First, let me note that the condition that the Frobenius norm is one is irrelevant, since multiplying the matrix by some positive constant changes both the entries and the singular values by the same multiplicative constant. Anyway, for the same reason, we can restrict to the case mentioned in the question.

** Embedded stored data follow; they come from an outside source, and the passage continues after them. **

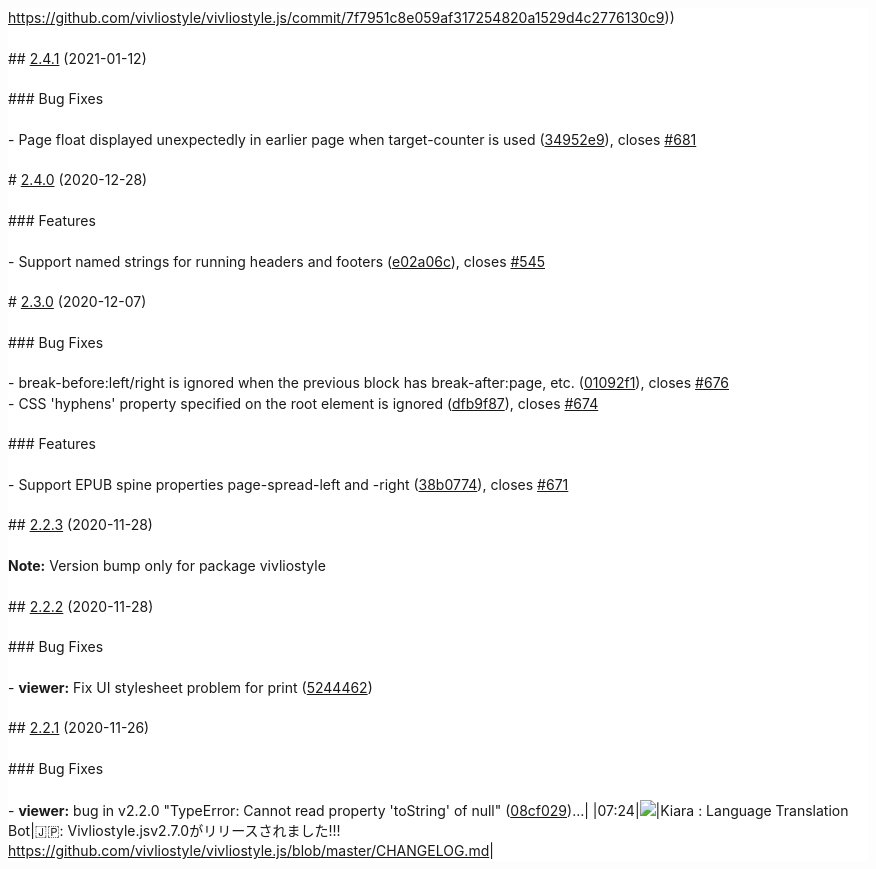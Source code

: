 <https://github.com/vivliostyle/vivliostyle.js/commit/7f7951c8e059af317254820a1529d4c2776130c9>))<br><br>## [2.4.1](<https://github.com/vivliostyle/vivliostyle.js/compare/v2.4.0...v2.4.1>) (2021-01-12)<br><br>### Bug Fixes<br><br>- Page float displayed unexpectedly in earlier page when target-counter is used ([34952e9](<https://github.com/vivliostyle/vivliostyle.js/commit/34952e97636236b71f520f9feccc747b65aca85c>)), closes [#681](<https://github.com/vivliostyle/vivliostyle.js/issues/681>)<br><br># [2.4.0](<https://github.com/vivliostyle/vivliostyle.js/compare/v2.3.0...v2.4.0>) (2020-12-28)<br><br>### Features<br><br>- Support named strings for running headers and footers ([e02a06c](<https://github.com/vivliostyle/vivliostyle.js/commit/e02a06c2bb7400e61e5c956aef90b31004ad2685>)), closes [#545](<https://github.com/vivliostyle/vivliostyle.js/issues/545>)<br><br># [2.3.0](<https://github.com/vivliostyle/vivliostyle.js/compare/v2.2.3...v2.3.0>) (2020-12-07)<br><br>### Bug Fixes<br><br>- break-before:left/right is ignored when the previous block has break-after:page, etc. ([01092f1](<https://github.com/vivliostyle/vivliostyle.js/commit/01092f1113b37a3bcdfc0c59f3e194dc46be5704>)), closes [#676](<https://github.com/vivliostyle/vivliostyle.js/issues/676>)<br>- CSS 'hyphens' property specified on the root element is ignored ([dfb9f87](<https://github.com/vivliostyle/vivliostyle.js/commit/dfb9f876cdbe86c81474d14e427fd384f8fbda9c>)), closes [#674](<https://github.com/vivliostyle/vivliostyle.js/issues/674>)<br><br>### Features<br><br>- Support EPUB spine properties page-spread-left and -right ([38b0774](<https://github.com/vivliostyle/vivliostyle.js/commit/38b0774e8e2159f17335d57b95c22bcfb29913f9>)), closes [#671](<https://github.com/vivliostyle/vivliostyle.js/issues/671>)<br><br>## [2.2.3](<https://github.com/vivliostyle/vivliostyle.js/compare/v2.2.2...v2.2.3>) (2020-11-28)<br><br>**Note:** Version bump only for package vivliostyle<br><br>## [2.2.2](<https://github.com/vivliostyle/vivliostyle.js/compare/v2.2.1...v2.2.2>) (2020-11-28)<br><br>### Bug Fixes<br><br>- **viewer:** Fix UI stylesheet problem for print ([5244462](<https://github.com/vivliostyle/vivliostyle.js/commit/5244462df2f1373c857835d678f1f8374aeda033>))<br><br>## [2.2.1](<https://github.com/vivliostyle/vivliostyle.js/compare/v2.2.0...v2.2.1>) (2020-11-26)<br><br>### Bug Fixes<br><br>- **viewer:** bug in v2.2.0 "TypeError: Cannot read property 'toString' of null" ([08cf029](<https://github.com/vivliostyle/vivliostyle.js/commit/08cf02981b4fa42f31065730bc24ffbab5414b25>))…</blockquote>|
|07:24|![](https://avatars.slack-edge.com/2021-03-01/1807880975282_5c8ad89e782096649baa_72.png)|Kiara : Language Translation Bot|🇯🇵: Vivliostyle.jsv2.7.0がリリースされました!!!<br><https://github.com/vivliostyle/vivliostyle.js/blob/master/CHANGELOG.md>|
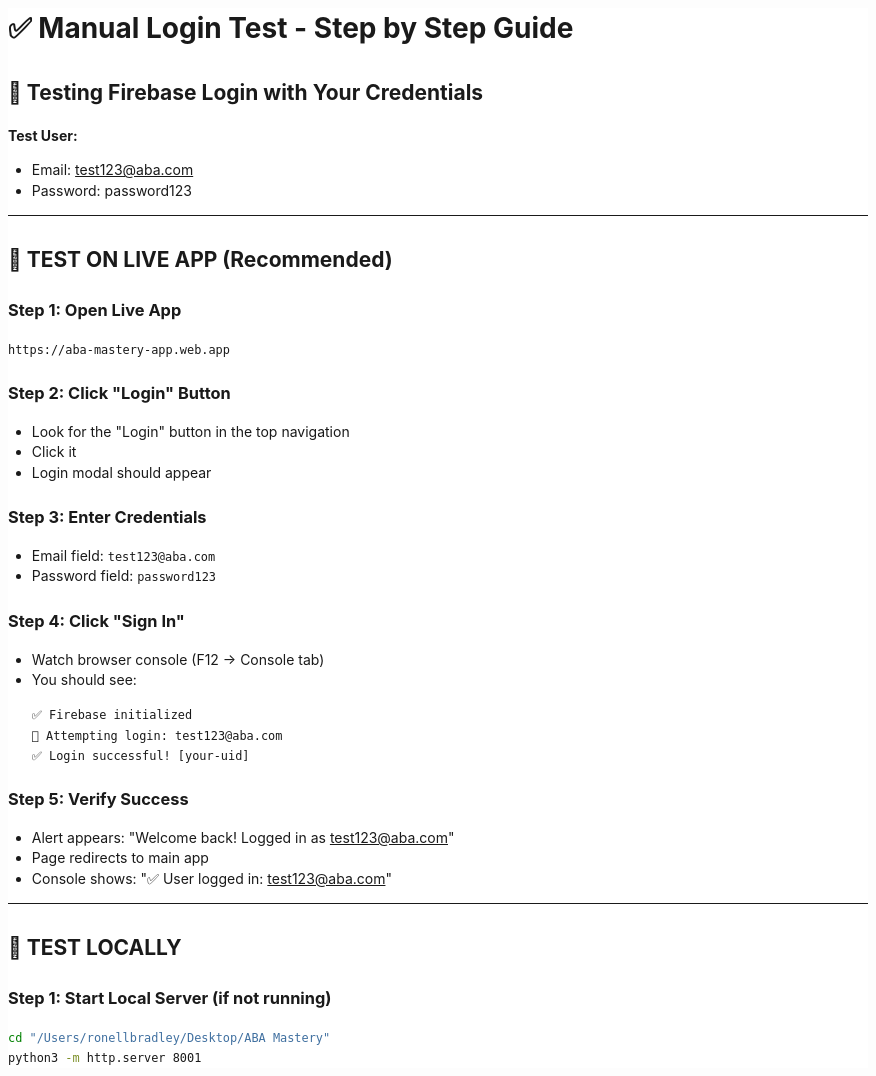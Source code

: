 # ✅ Manual Login Test - Step by Step Guide

## 🎯 Testing Firebase Login with Your Credentials

**Test User:**
- Email: test123@aba.com
- Password: password123

---

## 🚀 TEST ON LIVE APP (Recommended)

### **Step 1: Open Live App**
```
https://aba-mastery-app.web.app
```

### **Step 2: Click "Login" Button**
- Look for the "Login" button in the top navigation
- Click it
- Login modal should appear

### **Step 3: Enter Credentials**
- Email field: `test123@aba.com`
- Password field: `password123`

### **Step 4: Click "Sign In"**
- Watch browser console (F12 → Console tab)
- You should see:
  ```
  ✅ Firebase initialized
  🔐 Attempting login: test123@aba.com
  ✅ Login successful! [your-uid]
  ```

### **Step 5: Verify Success**
- Alert appears: "Welcome back! Logged in as test123@aba.com"
- Page redirects to main app
- Console shows: "✅ User logged in: test123@aba.com"

---

## 🧪 TEST LOCALLY

### **Step 1: Start Local Server (if not running)**
```bash
cd "/Users/ronellbradley/Desktop/ABA Mastery"
python3 -m http.server 8001
```
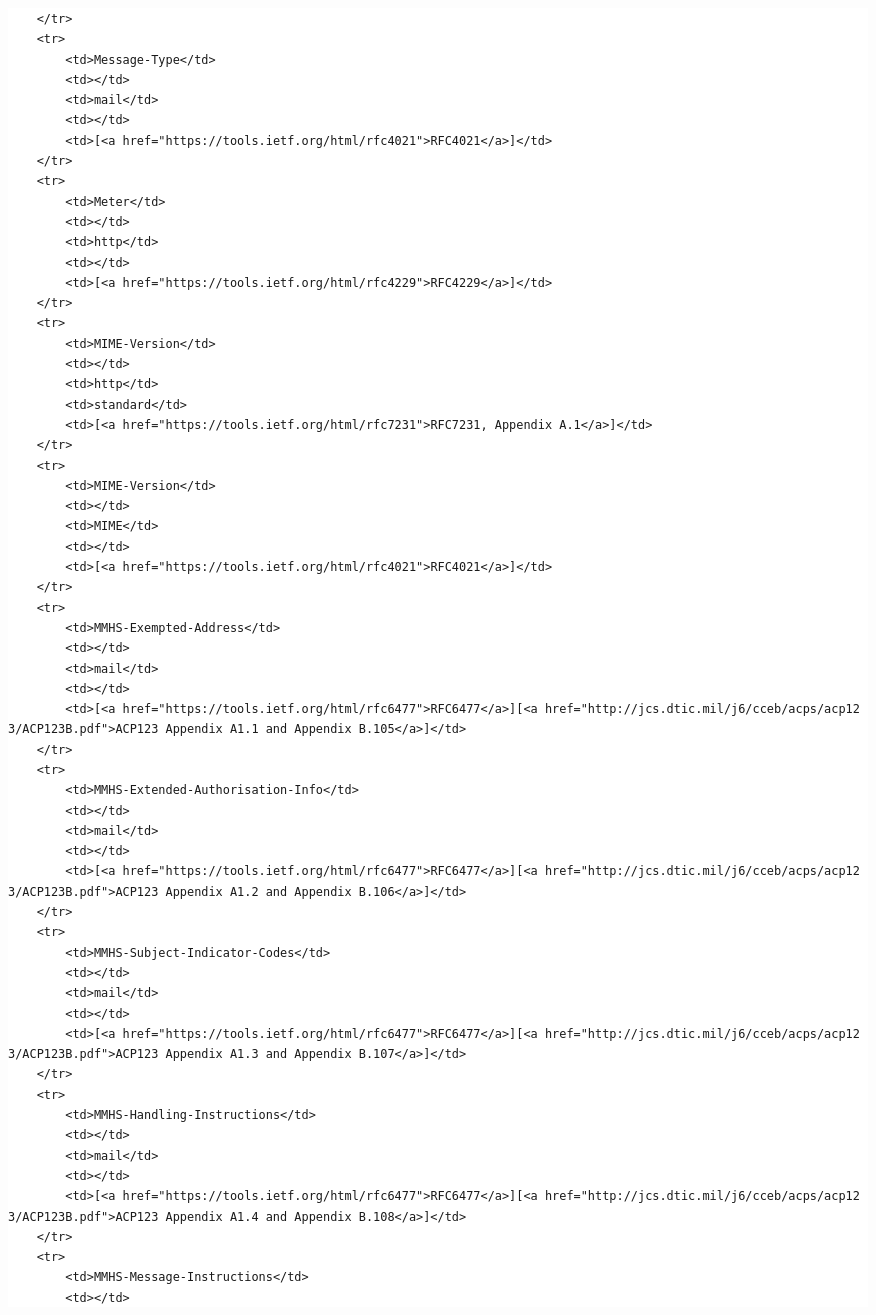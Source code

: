         </tr>
        <tr>
            <td>Message-Type</td>
            <td></td>
            <td>mail</td>
            <td></td>
            <td>[<a href="https://tools.ietf.org/html/rfc4021">RFC4021</a>]</td>
        </tr>
        <tr>
            <td>Meter</td>
            <td></td>
            <td>http</td>
            <td></td>
            <td>[<a href="https://tools.ietf.org/html/rfc4229">RFC4229</a>]</td>
        </tr>
        <tr>
            <td>MIME-Version</td>
            <td></td>
            <td>http</td>
            <td>standard</td>
            <td>[<a href="https://tools.ietf.org/html/rfc7231">RFC7231, Appendix A.1</a>]</td>
        </tr>
        <tr>
            <td>MIME-Version</td>
            <td></td>
            <td>MIME</td>
            <td></td>
            <td>[<a href="https://tools.ietf.org/html/rfc4021">RFC4021</a>]</td>
        </tr>
        <tr>
            <td>MMHS-Exempted-Address</td>
            <td></td>
            <td>mail</td>
            <td></td>
            <td>[<a href="https://tools.ietf.org/html/rfc6477">RFC6477</a>][<a href="http://jcs.dtic.mil/j6/cceb/acps/acp123/ACP123B.pdf">ACP123 Appendix A1.1 and Appendix B.105</a>]</td>
        </tr>
        <tr>
            <td>MMHS-Extended-Authorisation-Info</td>
            <td></td>
            <td>mail</td>
            <td></td>
            <td>[<a href="https://tools.ietf.org/html/rfc6477">RFC6477</a>][<a href="http://jcs.dtic.mil/j6/cceb/acps/acp123/ACP123B.pdf">ACP123 Appendix A1.2 and Appendix B.106</a>]</td>
        </tr>
        <tr>
            <td>MMHS-Subject-Indicator-Codes</td>
            <td></td>
            <td>mail</td>
            <td></td>
            <td>[<a href="https://tools.ietf.org/html/rfc6477">RFC6477</a>][<a href="http://jcs.dtic.mil/j6/cceb/acps/acp123/ACP123B.pdf">ACP123 Appendix A1.3 and Appendix B.107</a>]</td>
        </tr>
        <tr>
            <td>MMHS-Handling-Instructions</td>
            <td></td>
            <td>mail</td>
            <td></td>
            <td>[<a href="https://tools.ietf.org/html/rfc6477">RFC6477</a>][<a href="http://jcs.dtic.mil/j6/cceb/acps/acp123/ACP123B.pdf">ACP123 Appendix A1.4 and Appendix B.108</a>]</td>
        </tr>
        <tr>
            <td>MMHS-Message-Instructions</td>
            <td></td>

The solution is more easily seen in the language of quantum information. The entries $A_{ij}$ of the matrix can be seen as the coefficients of a bipartite state vector $|\psi\rangle=\sum_{ij}A_{ij}|i\rangle|j\rangle$, where $\{|i\rangle\}$ and $\{|j\rangle\}$ are (local) orthonormal bases. Suppose that the largest $k$ entries $|A_{ij}|^2$ correspond to pairs of indexes $(i,j)\in I_k$, where $I_k$ is some $k$-element subset of the set $\{ (i,j)|i,j=1,\ldots,n \}$. Then

$$ \sum_{(i,j)\in I_k}|A_{ij}|^2 = \sum_{(i,j)\in I_k}\textrm{Tr}(|i\rangle\langle i|\otimes |j\rangle\langle j| |\psi\rangle\langle\psi|) $$

This quantity is less than

$$ \sum_{i:\exists j s.t. (i,j)\in I_k}\textrm{Tr}(|i\rangle\langle i|\otimes I |\psi\rangle\langle\psi|)=\textrm{Tr}_1(\sum_{i:\exists j s.t. (i,j)\in I_k}|i\rangle\langle i|\textrm{Tr}_2(|\psi\rangle\langle\psi|)) $$

where $I$ denotes the identity matrix/operator and we have split the trace into the trace onto the first system and onto the second system. The matrix $\textrm{Tr}_2(|\psi\rangle\langle\psi|)$ is positive semidefinite, with eigenvalues corresponding to the squares of the singular values of $A$ (it is the reduced state of $|\psi\rangle$ in the language of quantum information), and we have

$$ \textrm{Tr}_1(\sum_{i:\exists j s.t. (i,j)\in I_k}|i\rangle\langle i|\textrm{Tr}_2(|\psi\rangle\langle\psi|))\leq \max_{P_k} \textrm{Tr}_1(P_k\textrm{Tr}_2(|\psi\rangle\langle\psi|))=\sum_{i=1}^k\sigma_k^2, $$

where the maximum is over projections of rank $k$. Since this is valid for any $k$, the conjecture is proven.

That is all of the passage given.